Data entries:
____________________
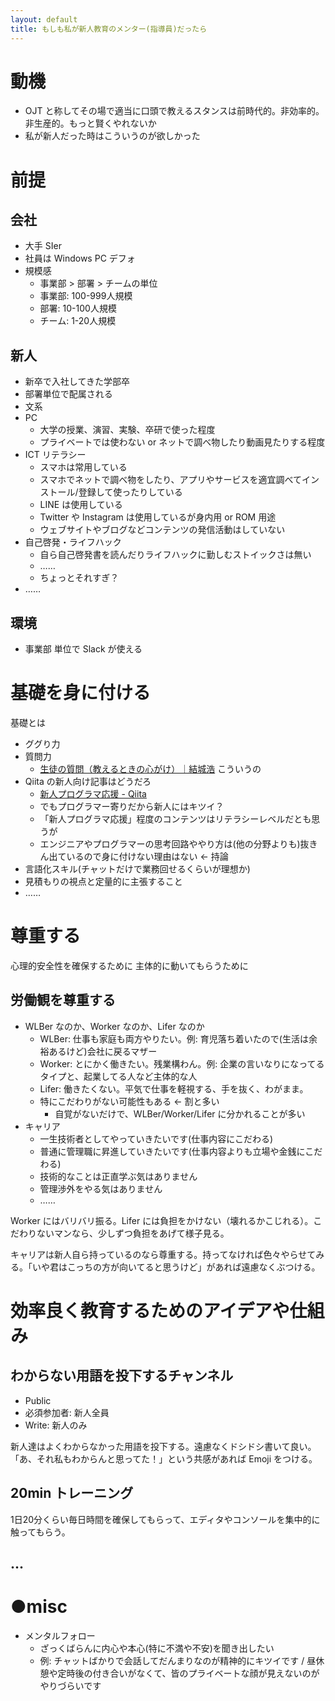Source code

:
 ```yaml
---
layout: default
title: もしも私が新人教育のメンター(指導員)だったら
---
```


# 動機
- OJT と称してその場で適当に口頭で教えるスタンスは前時代的。非効率的。非生産的。もっと賢くやれないか
- 私が新人だった時はこういうのが欲しかった

# 前提

## 会社
- 大手 SIer
- 社員は Windows PC デフォ
- 規模感
  - 事業部 > 部署 > チームの単位
  - 事業部: 100-999人規模
  - 部署: 10-100人規模
  - チーム: 1-20人規模

## 新人
- 新卒で入社してきた学部卒
- 部署単位で配属される
- 文系
- PC
  - 大学の授業、演習、実験、卒研で使った程度
  - プライベートでは使わない or ネットで調べ物したり動画見たりする程度
- ICT リテラシー
  - スマホは常用している
  - スマホでネットで調べ物をしたり、アプリやサービスを適宜調べてインストール/登録して使ったりしている
  - LINE は使用している
  - Twitter や Instagram は使用しているが身内用 or ROM 用途
  - ウェブサイトやブログなどコンテンツの発信活動はしていない
- 自己啓発・ライフハック
  - 自ら自己啓発書を読んだりライフハックに勤しむストイックさは無い
  - ……
  - ちょっとそれすぎ？
- ……

## 環境
- 事業部 単位で Slack が使える

# 基礎を身に付ける
基礎とは

- ググり力
- 質問力
  - [生徒の質問（教えるときの心がけ）｜結城浩](https://mm.hyuki.net/n/n241ab3ea43b7) こういうの
- Qiita の新人向け記事はどうだろ
  - [新人プログラマ応援 - Qiita](https://qiita.com/tags/%E6%96%B0%E4%BA%BA%E3%83%97%E3%83%AD%E3%82%B0%E3%83%A9%E3%83%9E%E5%BF%9C%E6%8F%B4)
  - でもプログラマー寄りだから新人にはキツイ？
  - 「新人プログラマ応援」程度のコンテンツはリテラシーレベルだとも思うが
  - エンジニアやプログラマーの思考回路ややり方は(他の分野よりも)抜きん出ているので身に付けない理由はない ← 持論
- 言語化スキル(チャットだけで業務回せるくらいが理想か)
- 見積もりの視点と定量的に主張すること
- ……

# 尊重する
心理的安全性を確保するために
主体的に動いてもらうために

## 労働観を尊重する
- WLBer なのか、Worker なのか、Lifer なのか
  - WLBer: 仕事も家庭も両方やりたい。例: 育児落ち着いたので(生活は余裕あるけど)会社に戻るマザー
  - Worker: とにかく働きたい。残業構わん。例: 企業の言いなりになってるタイプと、起業してる人など主体的な人
  - Lifer: 働きたくない。平気で仕事を軽視する、手を抜く、わがまま。
  - 特にこだわりがない可能性もある ← 割と多い
    - 自覚がないだけで、WLBer/Worker/Lifer に分かれることが多い
- キャリア
  - 一生技術者としてやっていきたいです(仕事内容にこだわる)
  - 普通に管理職に昇進していきたいです(仕事内容よりも立場や金銭にこだわる)
  - 技術的なことは正直学ぶ気はありません
  - 管理渉外をやる気はありません
  - ……

Worker にはバリバリ振る。Lifer には負担をかけない（壊れるかこじれる）。こだわりないマンなら、少しずつ負担をあげて様子見る。

キャリアは新人自ら持っているのなら尊重する。持ってなければ色々やらせてみる。「いや君はこっちの方が向いてると思うけど」があれば遠慮なくぶつける。

# 効率良く教育するためのアイデアや仕組み

## わからない用語を投下するチャンネル
- Public
- 必須参加者: 新人全員
- Write: 新人のみ

新人達はよくわからなかった用語を投下する。遠慮なくドシドシ書いて良い。「あ、それ私もわからんと思ってた！」という共感があれば Emoji をつける。

## 20min トレーニング
1日20分くらい毎日時間を確保してもらって、エディタやコンソールを集中的に触ってもらう。

## ...

# ●misc
- メンタルフォロー
  - ざっくばらんに内心や本心(特に不満や不安)を聞き出したい
  - 例: チャットばかりで会話してだんまりなのが精神的にキツイです / 昼休憩や定時後の付き合いがなくて、皆のプライベートな顔が見えないのがやりづらいです
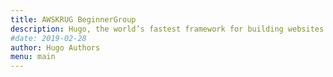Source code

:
 ```yaml
---
title: AWSKRUG BeginnerGroup
description: Hugo, the world’s fastest framework for building websites
#date: 2019-02-28
author: Hugo Authors
menu: main
---
```

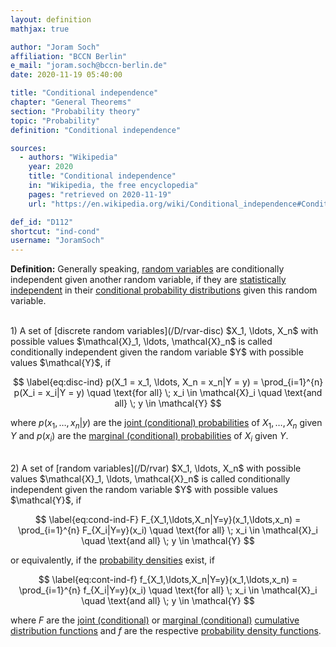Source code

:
 ```yaml
---
layout: definition
mathjax: true

author: "Joram Soch"
affiliation: "BCCN Berlin"
e_mail: "joram.soch@bccn-berlin.de"
date: 2020-11-19 05:40:00

title: "Conditional independence"
chapter: "General Theorems"
section: "Probability theory"
topic: "Probability"
definition: "Conditional independence"

sources:
  - authors: "Wikipedia"
    year: 2020
    title: "Conditional independence"
    in: "Wikipedia, the free encyclopedia"
    pages: "retrieved on 2020-11-19"
    url: "https://en.wikipedia.org/wiki/Conditional_independence#Conditional_independence_of_random_variables"

def_id: "D112"
shortcut: "ind-cond"
username: "JoramSoch"
---
```



**Definition:** Generally speaking, [random variables](/D/rvar) are conditionally independent given another random variable, if they are [statistically independent](/D/ind) in their [conditional probability distributions](/D/dist-cond) given this random variable.

<br>
1) A set of [discrete random variables](/D/rvar-disc) $X_1, \ldots, X_n$ with possible values $\mathcal{X}_1, \ldots, \mathcal{X}_n$ is called conditionally independent given the random variable $Y$ with possible values $\mathcal{Y}$, if

$$ \label{eq:disc-ind}
p(X_1 = x_1, \ldots, X_n = x_n|Y = y) = \prod_{i=1}^{n} p(X_i = x_i|Y = y) \quad \text{for all} \; x_i \in \mathcal{X}_i \quad \text{and all} \; y \in \mathcal{Y}
$$

where $p(x_1, \ldots, x_n \vert y)$ are the [joint (conditional) probabilities](/D/prob-joint) of $X_1, \ldots, X_n$ given $Y$ and $p(x_i)$ are the [marginal (conditional) probabilities](/D/prob-marg) of $X_i$ given $Y$.

<br>
2) A set of [random variables](/D/rvar) $X_1, \ldots, X_n$ with possible values $\mathcal{X}_1, \ldots, \mathcal{X}_n$ is called conditionally independent given the random variable $Y$ with possible values $\mathcal{Y}$, if

$$ \label{eq:cond-ind-F}
F_{X_1,\ldots,X_n|Y=y}(x_1,\ldots,x_n) = \prod_{i=1}^{n} F_{X_i|Y=y}(x_i) \quad \text{for all} \; x_i \in \mathcal{X}_i \quad \text{and all} \; y \in \mathcal{Y}
$$

or equivalently, if the [probability densities](/D/pdf) exist, if

$$ \label{eq:cont-ind-f}
f_{X_1,\ldots,X_n|Y=y}(x_1,\ldots,x_n) = \prod_{i=1}^{n} f_{X_i|Y=y}(x_i) \quad \text{for all} \; x_i \in \mathcal{X}_i \quad \text{and all} \; y \in \mathcal{Y}
$$

where $F$ are the [joint (conditional)](/D/dist-joint) or [marginal (conditional)](/D/dist-marg) [cumulative distribution functions](/D/cdf) and $f$ are the respective [probability density functions](/D/pdf).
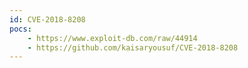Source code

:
 ```yaml
---
id: CVE-2018-8208
pocs: 
    - https://www.exploit-db.com/raw/44914
    - https://github.com/kaisaryousuf/CVE-2018-8208
---
```

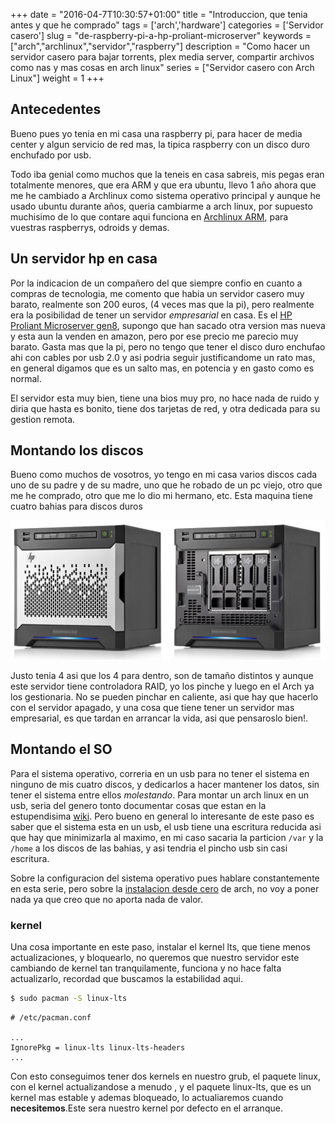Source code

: +++
date = "2016-04-7T10:30:57+01:00"
title = "Introduccion, que tenia antes y que he comprado"
tags = ['arch','hardware']
categories = ['Servidor casero']
slug = "de-raspberry-pi-a-hp-proliant-microserver"
keywords = ["arch","archlinux","servidor","raspberry"]
description = "Como hacer un servidor casero para bajar torrents, plex media server, compartir archivos como nas y mas cosas en arch linux"
series = ["Servidor casero con Arch Linux"]
weight = 1
+++

## Antecedentes
Bueno pues yo tenia en mi casa una raspberry pi, para hacer de media center y algun servicio de red mas, la tipica raspberry con un disco duro enchufado por usb.

Todo iba genial como muchos que la teneis en casa sabreis, mis pegas eran totalmente menores, que era ARM y que era ubuntu, llevo 1 año ahora que me he cambiado a Archlinux como sistema operativo principal y aunque he usado ubuntu durante años, queria cambiarme a arch linux, por supuesto muchisimo de lo que contare aqui funciona en [Archlinux ARM][1], para vuestras raspberrys, odroids y demas.

[1]:https://archlinuxarm.org/

## Un servidor hp en casa
Por la indicacion de un compañero del que siempre confio en cuanto a compras de tecnologia, me comento que habia un servidor casero muy barato, realmente son 200 euros, (4 veces mas que la pi), pero realmente era la posibilidad de tener un servidor *empresarial* en casa. Es el [HP Proliant Microserver gen8][2], supongo que han sacado otra version mas nueva y esta aun la venden en amazon, pero por ese precio me parecio muy barato. Gasta mas que la pi, pero no tengo que tener el disco duro enchufao ahi con cables por usb 2.0 y asi podria seguir justificandome un rato mas, en general digamos que es un salto mas, en potencia y en gasto como es normal.

El servidor esta muy bien, tiene una bios muy pro, no hace nada de ruido y diria que hasta es bonito, tiene dos tarjetas de red, y otra dedicada para su gestion remota.


[2]:http://www8.hp.com/es/es/products/proliant-servers/product-detail.html?oid=5379860#!tab=specs


## Montando los discos
Bueno como muchos de vosotros, yo tengo en mi casa varios discos cada uno de su padre y de su madre, uno que he robado de un pc viejo, otro que me he comprado, otro que me lo dio mi hermano, etc. Esta maquina tiene cuatro bahias para discos duros

![](/images/proliant_1.jpg)

Justo tenia 4 asi que los 4 para dentro, son de tamaño distintos y aunque este servidor tiene controladora RAID, yo los pinche y luego en el Arch ya los gestionaria. No se pueden pinchar en caliente, asi que hay que hacerlo con el servidor apagado, y una cosa que tiene tener un servidor mas empresarial, es que tardan en arrancar la vida, asi que pensaroslo bien!.


## Montando el SO
Para el sistema operativo, correria en un usb para no tener el sistema en ninguno de mis cuatro discos, y dedicarlos a hacer mantener los datos, sin tener el sistema entre ellos *molestando*. Para montar un arch linux en un usb, seria del genero tonto documentar cosas que estan en la estupendisima [wiki][3]. Pero bueno en general lo interesante de este paso es saber que el sistema esta en un usb, el usb tiene una escritura reducida asi que hay que minimizarla al maximo, en mi caso sacaria la particion ```/var``` y la ```/home``` a los discos de las bahias, y asi tendria el pincho usb sin casi escritura.

Sobre la configuracion del sistema operativo pues hablare constantemente en esta serie, pero sobre la [instalacion desde cero][4] de arch, no voy a poner nada ya que creo que no aporta nada de valor.

### kernel
Una cosa importante en este paso, instalar el kernel lts, que tiene menos actualizaciones, y bloquearlo, no queremos que nuestro servidor este cambiando de kernel tan tranquilamente, funciona y no hace falta actualizarlo, recordad que buscamos la estabilidad aqui.

```bash
$ sudo pacman -S linux-lts
```

```
# /etc/pacman.conf

...
IgnorePkg = linux-lts linux-lts-headers
...
```

Con esto conseguimos tener dos kernels en nuestro grub, el paquete linux, con el kernel actualizandose a menudo , y el paquete linux-lts, que es un kernel mas estable y ademas bloqueado, lo actualiaremos cuando **necesitemos**.Este sera nuestro kernel por defecto en el arranque.



[3]:https://wiki.archlinux.org/index.php/Installing_Arch_Linux_on_a_USB_key
[4]:https://wiki.archlinux.org/index.php/Installation_guide
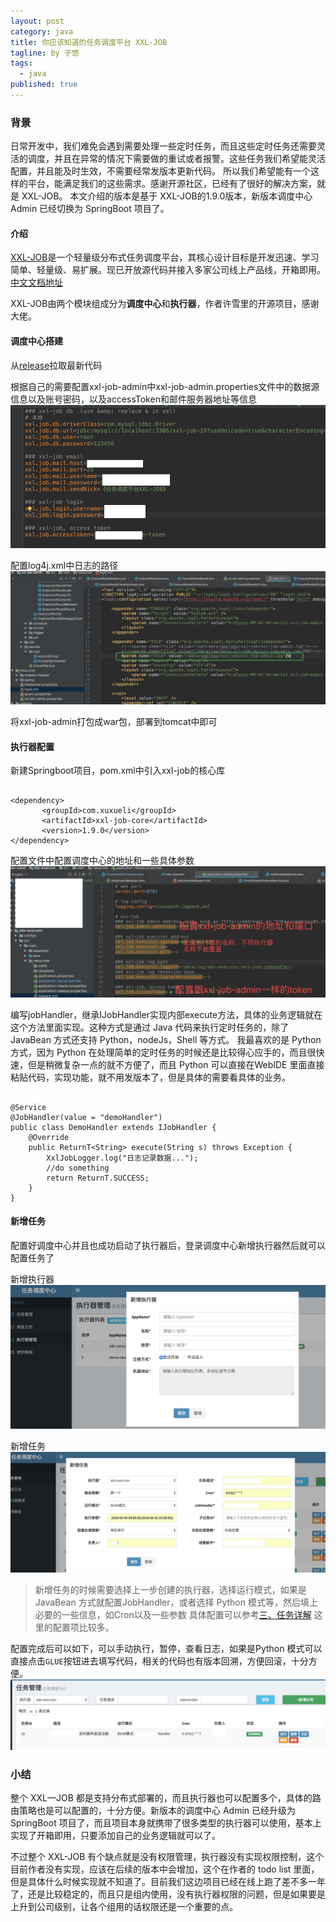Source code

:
 ```yaml
---
layout: post
category: java
title: 你应该知道的任务调度平台 XXL-JOB
tagline: by 子悠
tags: 
  - java
published: true
---
```


### 背景
日常开发中，我们难免会遇到需要处理一些定时任务，而且这些定时任务还需要灵活的调度，并且在异常的情况下需要做的重试或者报警。这些任务我们希望能灵活配置，并且能及时生效，不需要经常发版本更新代码。
所以我们希望能有一个这样的平台，能满足我们的这些需求。感谢开源社区，已经有了很好的解决方案，就是 XXL-JOB。
本文介绍的版本是基于 XXL-JOB的1.9.0版本，新版本调度中心 Admin 已经切换为 SpringBoot 项目了。
 
 <!--more-->
 
#### 介绍
[XXL-JOB](https://github.com/xuxueli/xxl-job)是一个轻量级分布式任务调度平台，其核心设计目标是开发迅速、学习简单、轻量级、易扩展。现已开放源代码并接入多家公司线上产品线，开箱即用。
[中文文档地址](http://www.xuxueli.com/xxl-job/#/)

XXL-JOB由两个模块组成分为**调度中心**和**执行器**，作者许雪里的开源项目，感谢大佬。

#### 调度中心搭建
从[release](https://github.com/xuxueli/xxl-job/releases)拉取最新代码

根据自己的需要配置xxl-job-admin中xxl-job-admin.properties文件中的数据源信息以及账号密码，以及accessToken和邮件服务器地址等信息
![](/assets/images/2019/java/image_ziyou/xxl-job1.png)

配置log4j.xml中日志的路径
![](/assets/images/2019/java/image_ziyou/xxl-job2.png)

将xxl-job-admin打包成war包，部署到tomcat中即可

#### 执行器配置
新建Springboot项目，pom.xml中引入xxl-job的核心库

```

<dependency>
       <groupId>com.xuxueli</groupId> 
       <artifactId>xxl-job-core</artifactId>
       <version>1.9.0</version>
</dependency>

```

配置文件中配置调度中心的地址和一些具体参数
![](/assets/images/2019/java/image_ziyou/xxl-job3.png)

编写jobHandler，继承IJobHandler实现内部execute方法，具体的业务逻辑就在这个方法里面实现。这种方式是通过 Java 代码来执行定时任务的，除了 JavaBean 方式还支持 Python，nodeJs，Shell 等方式。
我最喜欢的是 Python 方式，因为 Python 在处理简单的定时任务的时候还是比较得心应手的，而且很快速，但是稍微复杂一点的就不方便了，而且 Python 可以直接在WebIDE 里面直接粘贴代码，实现功能，就不用发版本了，但是具体的需要看具体的业务。

```

@Service
@JobHandler(value = "demoHandler")
public class DemoHandler extends IJobHandler {
    @Override
    public ReturnT<String> execute(String s) throws Exception {
        XxlJobLogger.log("日志记录数据...");
        //do something
        return ReturnT.SUCCESS;
    }
}

```

#### 新增任务
配置好调度中心并且也成功启动了执行器后，登录调度中心新增执行器然后就可以配置任务了

新增执行器
![](/assets/images/2019/java/image_ziyou/xxl-job4.png)

新增任务
![](/assets/images/2019/java/image_ziyou/xxl-job5.png)
> 新增任务的时候需要选择上一步创建的执行器，选择运行模式，如果是 JavaBean 方式就配置JobHandler，或者选择 Python 模式等，然后填上必要的一些信息，如Cron以及一些参数
> 具体配置可以参考[三、任务详解](http://www.xuxueli.com/xxl-job/#/?id=%E4%B8%89%E3%80%81%E4%BB%BB%E5%8A%A1%E8%AF%A6%E8%A7%A3)
这里的配置项比较多。

配置完成后可以如下，可以手动执行，暂停，查看日志，如果是Python 模式可以直接点击`GLUE`按钮进去填写代码，相关的代码也有版本回溯，方便回滚，十分方便。
![](/assets/images/2019/java/image_ziyou/xxl-job6.png)


### 小结
整个 XXL—JOB 都是支持分布式部署的，而且执行器也可以配置多个，具体的路由策略也是可以配置的，十分方便。新版本的调度中心 Admin 已经升级为 SpringBoot 项目了，而且项目本身就携带了很多类型的执行器可以使用，基本上实现了开箱即用，只要添加自己的业务逻辑就可以了。

不过整个 XXL-JOB 有个缺点就是没有权限管理，执行器没有实现权限控制，这个目前作者没有实现，应该在后续的版本中会增加，这个在作者的 todo list 里面，但是具体什么时候实现就不知道了。目前我们这边项目已经在线上跑了差不多一年了，还是比较稳定的，而且只是组内使用，没有执行器权限的问题，但是如果要是上升到公司级别，让各个组用的话权限还是一个重要的点。

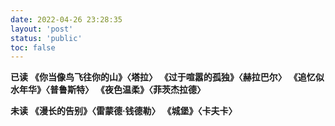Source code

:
 ```yaml
---
date: 2022-04-26 23:28:35
layout: 'post'
status: 'public'
toc: false
---
```

**已读**
**《你当像鸟飞往你的山》〈塔拉〉**
**《过于喧嚣的孤独》〈赫拉巴尔〉**
**《追忆似水年华》〈普鲁斯特〉**
**《夜色温柔》〈菲茨杰拉德〉**

**未读**
**《漫长的告别》〈雷蒙德·钱德勒〉**
**《城堡》〈卡夫卡〉**
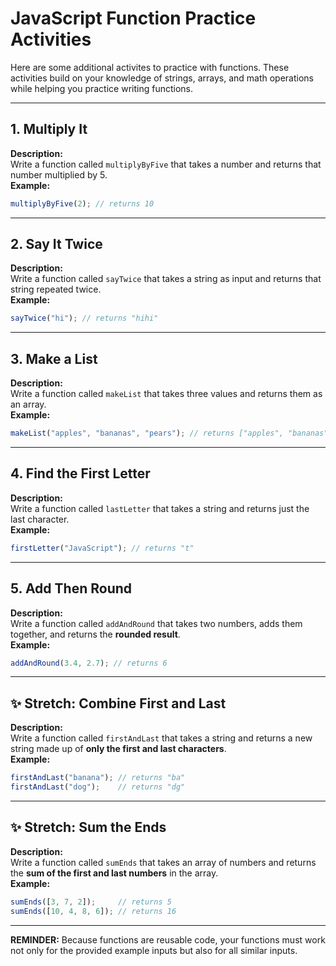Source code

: # JavaScript Function Practice Activities

Here are some additional activites to practice with functions. These activities build on your knowledge of strings, arrays, and math operations while helping you practice writing functions.

---

## 1. Multiply It
**Description:**  
Write a function called `multiplyByFive` that takes a number and returns that number multiplied by 5.  
**Example:**
```js
multiplyByFive(2); // returns 10
```

---

## 2. Say It Twice
**Description:**  
Write a function called `sayTwice` that takes a string as input and returns that string repeated twice.  
**Example:**
```js
sayTwice("hi"); // returns "hihi"
```

---

## 3. Make a List
**Description:**  
Write a function called `makeList` that takes three values and returns them as an array.  
**Example:**
```js
makeList("apples", "bananas", "pears"); // returns ["apples", "bananas", "pears"]
```

---

## 4. Find the First Letter
**Description:**  
Write a function called `lastLetter` that takes a string and returns just the last character.  
**Example:**
```js
firstLetter("JavaScript"); // returns "t"
```

---

## 5. Add Then Round
**Description:**  
Write a function called `addAndRound` that takes two numbers, adds them together, and returns the **rounded result**.  
**Example:**
```js
addAndRound(3.4, 2.7); // returns 6
```
---

## ✨ Stretch: Combine First and Last
**Description:**  
Write a function called `firstAndLast` that takes a string and returns a new string made up of **only the first and last characters**.  
**Example:**
```js
firstAndLast("banana"); // returns "ba"
firstAndLast("dog");    // returns "dg"
```
---

## ✨ Stretch: Sum the Ends
**Description:**  
Write a function called `sumEnds` that takes an array of numbers and returns the **sum of the first and last numbers** in the array.  
**Example:**
```js
sumEnds([3, 7, 2]);     // returns 5
sumEnds([10, 4, 8, 6]); // returns 16
```
---

**REMINDER:** Because functions are reusable code, your functions must work not only for the provided example inputs but also for all similar inputs.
____________________
Your task — Your reply is one number: how many lines of the records above contain the word "Lifer".

Task answer — 4